La sua definizione è il frutto di un accordo istituzionale, formalizzato nell’agosto 2023 dal Commissario Crociere Venezia, che ha coinvolto l’Autorità di Sistema Portuale del Mare Adriatico Settentrionale, il Commissario straordinario Montesyndial e il Provveditorato alle Opere Pubbliche nelle funzioni di ex Magistrato alle Acque. L’obiettivo è dotare la Laguna di un nuovo spazio dedicato alla gestione dei sedimenti derivanti dagli escavi manutentivi e dalle opere commissariali, superando le criticità di capacità legate ai siti storici e garantendo continuità operativa alle attività portuali con un orizzonte temporale di almeno 15 anni.

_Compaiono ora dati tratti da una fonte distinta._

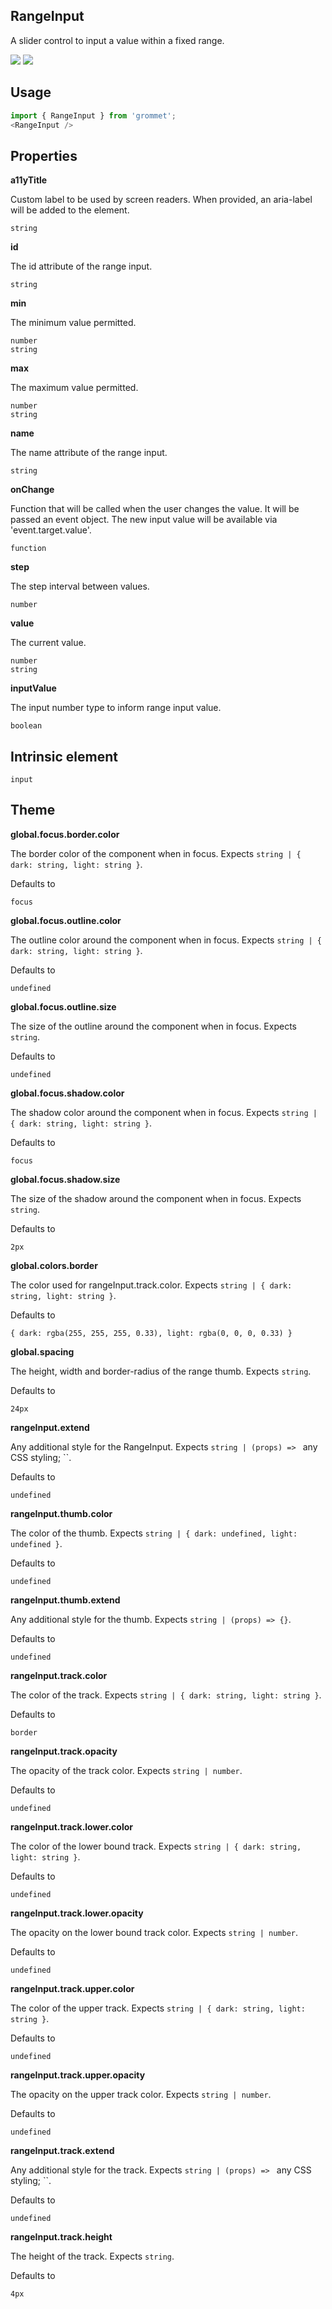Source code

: ## RangeInput
A slider control to input a value within a fixed range.

[![](https://cdn-images-1.medium.com/fit/c/120/120/1*TD1P0HtIH9zF0UEH28zYtw.png)](https://storybook.grommet.io/?selectedKind=Input-RangeInput&full=0&stories=1&panelRight=0) [![](https://codesandbox.io/static/img/play-codesandbox.svg)](https://codesandbox.io/s/github/grommet/grommet-sandbox?initialpath=/rangeinput&module=%2Fsrc%2FRangeInput.js)
## Usage

```javascript
import { RangeInput } from 'grommet';
<RangeInput />
```

## Properties

**a11yTitle**

Custom label to be used by screen readers.
      When provided, an aria-label will be added to the element.

```
string
```

**id**

The id attribute of the range input.

```
string
```

**min**

The minimum value permitted.

```
number
string
```

**max**

The maximum value permitted.

```
number
string
```

**name**

The name attribute of the range input.

```
string
```

**onChange**

Function that will be called when the user changes the value. It will
      be passed an event object. The new input value will be available
      via 'event.target.value'.

```
function
```

**step**

The step interval between values.

```
number
```

**value**

The current value.

```
number
string
```

**inputValue**

The input number type to inform range input value.

```
boolean
```
  
## Intrinsic element

```
input
```
## Theme
  
**global.focus.border.color**

The border color of the component when in focus. Expects `string | { dark: string, light: string }`.

Defaults to

```
focus
```

**global.focus.outline.color**

The outline color around the component when in focus. Expects `string | { dark: string, light: string }`.

Defaults to

```
undefined
```

**global.focus.outline.size**

The size of the outline around the component when in focus. Expects `string`.

Defaults to

```
undefined
```

**global.focus.shadow.color**

The shadow color around the component when in focus. Expects `string | { dark: string, light: string }`.

Defaults to

```
focus
```

**global.focus.shadow.size**

The size of the shadow around the component when in focus. Expects `string`.

Defaults to

```
2px
```

**global.colors.border**

The color used for rangeInput.track.color. Expects `string | { dark: string, light: string }`.

Defaults to

```
{ dark: rgba(255, 255, 255, 0.33), light: rgba(0, 0, 0, 0.33) }
```

**global.spacing**

The height, width and border-radius of the range thumb. Expects `string`.

Defaults to

```
24px
```

**rangeInput.extend**

Any additional style for the RangeInput. Expects `string | (props) => `
      any CSS styling;
    ``.

Defaults to

```
undefined
```

**rangeInput.thumb.color**

The color of the thumb. Expects `string | { dark: undefined, light: undefined }`.

Defaults to

```
undefined
```

**rangeInput.thumb.extend**

Any additional style for the thumb. Expects `string | (props) => {}`.

Defaults to

```
undefined
```

**rangeInput.track.color**

The color of the track. Expects `string | { dark: string, light: string }`.

Defaults to

```
border
```

**rangeInput.track.opacity**

The opacity of the track color. Expects `string | number`.

Defaults to

```
undefined
```

**rangeInput.track.lower.color**

The color of the lower bound track. Expects `string | { dark: string, light: string }`.

Defaults to

```
undefined
```

**rangeInput.track.lower.opacity**

The opacity on the lower bound track color. Expects `string | number`.

Defaults to

```
undefined
```

**rangeInput.track.upper.color**

The color of the upper track. Expects `string | { dark: string, light: string }`.

Defaults to

```
undefined
```

**rangeInput.track.upper.opacity**

The opacity on the upper track color. Expects `string | number`.

Defaults to

```
undefined
```

**rangeInput.track.extend**

Any additional style for the track. Expects `string | (props) => `
      any CSS styling;
    ``.

Defaults to

```
undefined
```

**rangeInput.track.height**

The height of the track. Expects `string`.

Defaults to

```
4px
```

Il nuovo sito, del valore complessivo di 82 milioni di euro ed esteso su circa 46 ettari, prevede un volume di conferimento di 3,8 milioni di metri cubi di sedimenti lagunari. “L’area, completamente conterminata, garantisce la piena impermeabilità con la laguna, riceverà sedimenti lagunari non pericolosi, conformemente alla normativa vigente sulla movimentazione dei materiali da escavo e alle prescrizioni previste chimiche, ecotossicologiche e ambientali, definite dal vigente Protocollo Fanghi” ha spiegato l’Adsp.

“L’Autorità di Sistema Portuale continuerà l’azione di supporto al Commissario Crociere e agli altri enti coinvolti per recepire integralmente gli adeguamenti richiesti e avviare le fasi successive dell’iter autorizzativo e realizzativo. Il progetto sarà ora sottoposto alla Regione del Veneto ai fini dell’intesa con il Commissario Crociere prevista dalla norma per l’approvazione finale dell’intervento. Contestualmente prenderà avvio la progettazione esecutiva, che recepirà prescrizioni e raccomandazioni formulate dalla Commissione VIA, e, conseguentemente, si procederà all’affidamento dei lavori mediante bando di gara pubblico” ha aggiunto il presidente dell’Autorità di Sistema Portuale del Mare Adriatico Settentrionale e Commissario straordinario, Matteo Gasparato.

Restano pendenti le procedure di Via relative a terminal crociere sul Canale Nord, escavo del canale Vittorio Emanuele III ed escavo del Canale Malamocco – Marghera.